**HOW TO COMPLETE THIS TASK**
Leave out the images and return all the data word for word.

**GIVEN ENTRIES**

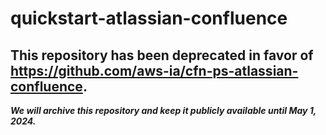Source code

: # quickstart-atlassian-confluence 
## This repository has been deprecated in favor of https://github.com/aws-ia/cfn-ps-atlassian-confluence. 
***We will archive this repository and keep it publicly available until May 1, 2024.***

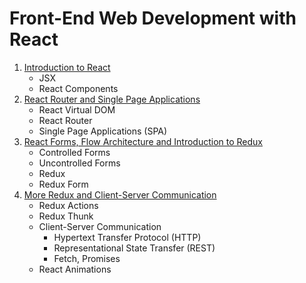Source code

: # Front-End Web Development with React

1. [Introduction to React](https://github.com/vanessaaleung/full-stack-notes/tree/master/react/intro-to-react)
    - JSX
    - React Components
2. [React Router and Single Page Applications](https://github.com/vanessaaleung/full-stack-notes/tree/master/react/router-and-single-page)
    - React Virtual DOM
    - React Router
    - Single Page Applications (SPA)
3. [React Forms, Flow Architecture and Introduction to Redux](https://github.com/vanessaaleung/full-stack-notes/tree/master/react/form-flow-redux)
    - Controlled Forms
    - Uncontrolled Forms
    - Redux
    - Redux Form
4. [More Redux and Client-Server Communication](https://github.com/vanessaaleung/full-stack-notes/tree/master/react/redux-client-server)
    - Redux Actions
    - Redux Thunk
    - Client-Server Communication
        - Hypertext Transfer Protocol (HTTP)
        - Representational State Transfer (REST)
        - Fetch, Promises
    - React Animations
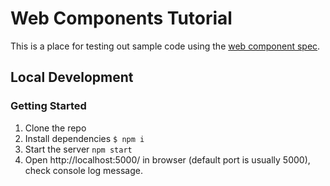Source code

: # Web Components Tutorial
This is a place for testing out sample code using the [web component spec](https://developers.google.com/web/fundamentals/web-components/).

## Local Development
### Getting Started
1. Clone the repo
1. Install dependencies `$ npm i`
1. Start the server `npm start`
1. Open http://localhost:5000/ in browser (default port is usually 5000), check console log message. 
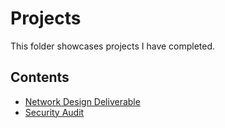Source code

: # Projects
This folder showcases projects I have completed.
## Contents
* [Network Design Deliverable](projects/Project-1)
* [Security Audit](projects/Project-2)
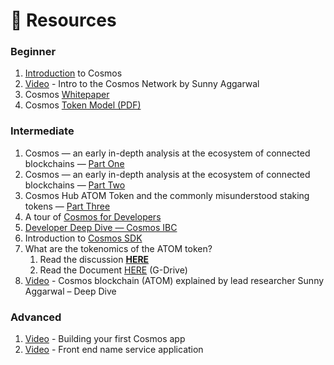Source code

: # 👀 Resources

### Beginner

1. [Introduction](https://v1.cosmos.network/intro) to Cosmos
2. [Video](https://youtu.be/hREydu6Llac) - Intro to the Cosmos Network by Sunny Aggarwal
3. Cosmos [Whitepaper](https://v1.cosmos.network/resources/whitepaper)
4. Cosmos [Token Model \(PDF\)](https://github.com/cosmos/cosmos/raw/master/Cosmos_Token_Model.pdf)

### Intermediate

1. Cosmos — an early in-depth analysis at the ecosystem of connected blockchains — [Part One](https://cryptoseq.medium.com/cosmos-an-early-in-depth-analysis-at-the-ecosystem-of-connected-blockchains-part-one-508cd679bac5)
2. Cosmos — an early in-depth analysis at the ecosystem of connected blockchains — [Part Two](https://cryptoseq.medium.com/cosmos-an-early-in-depth-analysis-at-the-ecosystem-of-connected-blockchains-part-two-2d5a9886166)
3. Cosmos Hub ATOM Token and the commonly misunderstood staking tokens — [Part Three](https://cryptoseq.medium.com/cosmos-atom-token-and-the-commonly-misunderstood-staking-tokens-part-three-958c295c5b78)
4. A tour of [Cosmos for Developers](https://blog.cosmos.network/a-tour-of-cosmos-for-developers-7517ba1b4045)
5. [Developer Deep Dive — Cosmos IBC](https://blog.cosmos.network/developer-deep-dive-cosmos-ibc-5855aaf183fe)
6. Introduction to [Cosmos SDK](https://docs.cosmos.network/v0.42/intro/overview.html)
7. What are the tokenomics of the ATOM token?
   1. Read the discussion [**HERE**](https://forum.cosmos.network/t/gasprice-do-we-want-low-gas-price-for-the-hub/2635/2)
   2. Read the Document [HERE](https://drive.google.com/file/d/1_vKHMYLYaX5Xp-DESVbG0mbWA1BJwi7W/view) \(G-Drive\)
8. [Video](https://youtu.be/IzWpZ1fEcsY) - Cosmos blockchain \(ATOM\) explained by lead researcher Sunny Aggarwal – Deep Dive

### Advanced

1. [Video](https://youtu.be/h6Ur_40LB9k) - Building your first Cosmos app
2. [Video](https://youtu.be/ooc9ODGxqcA) - Front end name service application

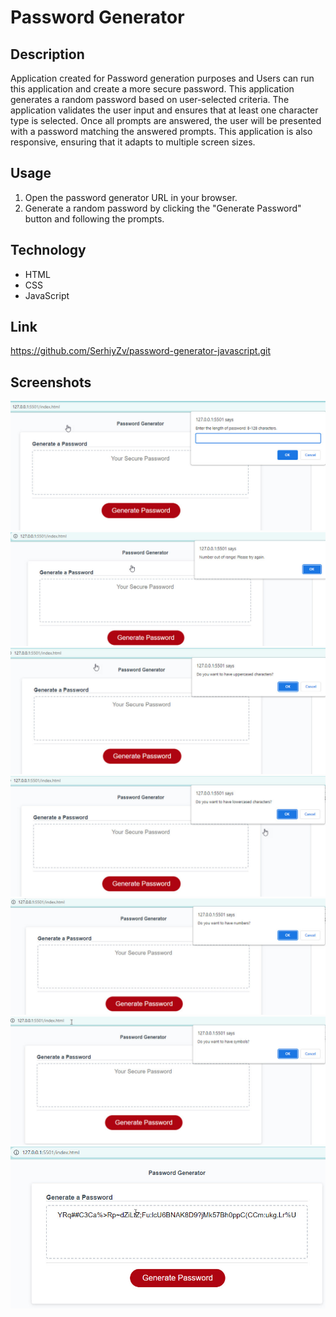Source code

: # Password Generator 

## Description

Application created for Password generation purposes and Users can run this application and create a more secure password. 
This application generates a random password based on user-selected criteria. The application validates the user input and ensures that at least one character type is selected. Once all prompts are answered, the user will be presented with a password matching the answered prompts. This application is also responsive, ensuring that it adapts to multiple screen sizes.

## Usage

1. Open the password generator URL in your browser.
2. Generate a random password by clicking the "Generate Password" button and following the prompts.

## Technology

* HTML
* CSS
* JavaScript

## Link

https://github.com/SerhiyZv/password-generator-javascript.git

## Screenshots

![First ScreenShot](./Assets/images/PassGen_ScreenShot_1.jpg)
![Second ScreenShot](./Assets/images/PassGen_ScreenShot_2.jpg)
![Third ScreenShot](./Assets/images/PassGen_ScreenShot_3.jpg)
![Fourth ScreenShot](./Assets/images/PassGen_ScreenShot_4.jpg)
![Fifth ScreenShot](./Assets/images/PassGen_ScreenShot_5.jpg)
![Sixth ScreenShot](./Assets/images/PassGen_ScreenShot_6.jpg)
![Seventh ScreenShot](./Assets//images/PassGen_ScreenShot_7.jpg)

**WORKED SOLUTION**
Source code

: # quickstart-atlassian-confluence 
## This repository has been deprecated in favor of https://github.com/aws-ia/cfn-ps-atlassian-confluence. 
***We will archive this repository and keep it publicly available until May 1, 2024.***

Source code

: # Front-End Web Development with React

1. [Introduction to React](https://github.com/vanessaaleung/full-stack-notes/tree/master/react/intro-to-react)
    - JSX
    - React Components
2. [React Router and Single Page Applications](https://github.com/vanessaaleung/full-stack-notes/tree/master/react/router-and-single-page)
    - React Virtual DOM
    - React Router
    - Single Page Applications (SPA)
3. [React Forms, Flow Architecture and Introduction to Redux](https://github.com/vanessaaleung/full-stack-notes/tree/master/react/form-flow-redux)
    - Controlled Forms
    - Uncontrolled Forms
    - Redux
    - Redux Form
4. [More Redux and Client-Server Communication](https://github.com/vanessaaleung/full-stack-notes/tree/master/react/redux-client-server)
    - Redux Actions
    - Redux Thunk
    - Client-Server Communication
        - Hypertext Transfer Protocol (HTTP)
        - Representational State Transfer (REST)
        - Fetch, Promises
    - React Animations
Source code

: # Web Components Tutorial
This is a place for testing out sample code using the [web component spec](https://developers.google.com/web/fundamentals/web-components/).

## Local Development
### Getting Started
1. Clone the repo
1. Install dependencies `$ npm i`
1. Start the server `npm start`
1. Open http://localhost:5000/ in browser (default port is usually 5000), check console log message. 
Source code

: # Projects
This folder showcases projects I have completed.
## Contents
* [Network Design Deliverable](projects/Project-1)
* [Security Audit](projects/Project-2)
Source code

: # 👀 Resources

### Beginner

1. [Introduction](https://v1.cosmos.network/intro) to Cosmos
2. [Video](https://youtu.be/hREydu6Llac) - Intro to the Cosmos Network by Sunny Aggarwal
3. Cosmos [Whitepaper](https://v1.cosmos.network/resources/whitepaper)
4. Cosmos [Token Model \(PDF\)](https://github.com/cosmos/cosmos/raw/master/Cosmos_Token_Model.pdf)

### Intermediate

1. Cosmos — an early in-depth analysis at the ecosystem of connected blockchains — [Part One](https://cryptoseq.medium.com/cosmos-an-early-in-depth-analysis-at-the-ecosystem-of-connected-blockchains-part-one-508cd679bac5)
2. Cosmos — an early in-depth analysis at the ecosystem of connected blockchains — [Part Two](https://cryptoseq.medium.com/cosmos-an-early-in-depth-analysis-at-the-ecosystem-of-connected-blockchains-part-two-2d5a9886166)
3. Cosmos Hub ATOM Token and the commonly misunderstood staking tokens — [Part Three](https://cryptoseq.medium.com/cosmos-atom-token-and-the-commonly-misunderstood-staking-tokens-part-three-958c295c5b78)
4. A tour of [Cosmos for Developers](https://blog.cosmos.network/a-tour-of-cosmos-for-developers-7517ba1b4045)
5. [Developer Deep Dive — Cosmos IBC](https://blog.cosmos.network/developer-deep-dive-cosmos-ibc-5855aaf183fe)
6. Introduction to [Cosmos SDK](https://docs.cosmos.network/v0.42/intro/overview.html)
7. What are the tokenomics of the ATOM token?
   1. Read the discussion [**HERE**](https://forum.cosmos.network/t/gasprice-do-we-want-low-gas-price-for-the-hub/2635/2)
   2. Read the Document [HERE](https://drive.google.com/file/d/1_vKHMYLYaX5Xp-DESVbG0mbWA1BJwi7W/view) \(G-Drive\)
8. [Video](https://youtu.be/IzWpZ1fEcsY) - Cosmos blockchain \(ATOM\) explained by lead researcher Sunny Aggarwal – Deep Dive

### Advanced

1. [Video](https://youtu.be/h6Ur_40LB9k) - Building your first Cosmos app
2. [Video](https://youtu.be/ooc9ODGxqcA) - Front end name service application

Source code

: # Password Generator 

## Description

Application created for Password generation purposes and Users can run this application and create a more secure password. 
This application generates a random password based on user-selected criteria. The application validates the user input and ensures that at least one character type is selected. Once all prompts are answered, the user will be presented with a password matching the answered prompts. This application is also responsive, ensuring that it adapts to multiple screen sizes.

## Usage

1. Open the password generator URL in your browser.
2. Generate a random password by clicking the "Generate Password" button and following the prompts.

## Technology

* HTML
* CSS
* JavaScript

## Link

https://github.com/SerhiyZv/password-generator-javascript.git

## Screenshots

![First ScreenShot](./Assets/images/PassGen_ScreenShot_1.jpg)
![Second ScreenShot](./Assets/images/PassGen_ScreenShot_2.jpg)
![Third ScreenShot](./Assets/images/PassGen_ScreenShot_3.jpg)
![Fourth ScreenShot](./Assets/images/PassGen_ScreenShot_4.jpg)
![Fifth ScreenShot](./Assets/images/PassGen_ScreenShot_5.jpg)
![Sixth ScreenShot](./Assets/images/PassGen_ScreenShot_6.jpg)
![Seventh ScreenShot](./Assets//images/PassGen_ScreenShot_7.jpg)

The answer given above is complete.